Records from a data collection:
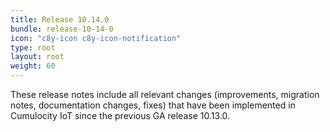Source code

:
 ```yaml
---
title: Release 10.14.0
bundle: release-10-14-0
icon: "c8y-icon c8y-icon-notification"
type: root
layout: root
weight: 60
---
```


These release notes include all relevant changes (improvements, migration notes, documentation changes, fixes) that have been implemented in Cumulocity IoT since the previous GA release 10.13.0.
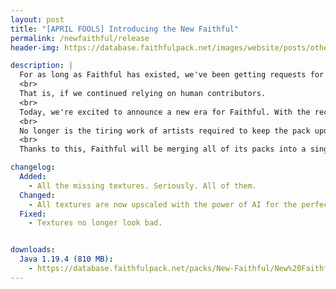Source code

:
 ```yaml
---
layout: post
title: "[APRIL FOOLS] Introducing the New Faithful"
permalink: /newfaithful/release
header-img: https://database.faithfulpack.net/images/website/posts/other/new_faithful.jpg

description: |
  For as long as Faithful has existed, we've been getting requests for higher resolutions. 128x, 256x, 512x… While we would have loved to extend Faithful's repertoire, it was clear that we'd never be able to support resolutions higher than 64x.
  <br>
  That is, if we continued relying on human contributors.
  <br>
  Today, we're excited to announce a new era for Faithful. With the recent boom of AI technologies, we've been training our very own AI model to upscale textures for Faithful – and now's finally the time for it to see the light of day.
  <br>
  No longer is the tiring work of artists required to keep the pack updated and high-quality. AI does the work for us – quicker, better and at any resolution we want.
  <br>
  Thanks to this, Faithful will be merging all of its packs into a single high-resolution one, for the ultimate upscaled Minecraft experience. No more art style or resolution confusion – New Faithful is the one and only way forward.

changelog:
  Added:
    - All the missing textures. Seriously. All of them.
  Changed:
    - All textures are now upscaled with the power of AI for the perfect Minecraft experience.
  Fixed:
    - Textures no longer look bad.


downloads:
  Java 1.19.4 (810 MB):
    - https://database.faithfulpack.net/packs/New-Faithful/New%20Faithful.zip
---
```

> **Task**
Lines holding "been" in the data above: copy each of them.

> **Output of the task**
These release notes include all relevant changes (improvements, migration notes, documentation changes, fixes) that have been implemented in Cumulocity IoT since the previous GA release 10.13.0.
  For as long as Faithful has existed, we've been getting requests for higher resolutions. 128x, 256x, 512x… While we would have loved to extend Faithful's repertoire, it was clear that we'd never be able to support resolutions higher than 64x.
  Today, we're excited to announce a new era for Faithful. With the recent boom of AI technologies, we've been training our very own AI model to upscale textures for Faithful – and now's finally the time for it to see the light of day.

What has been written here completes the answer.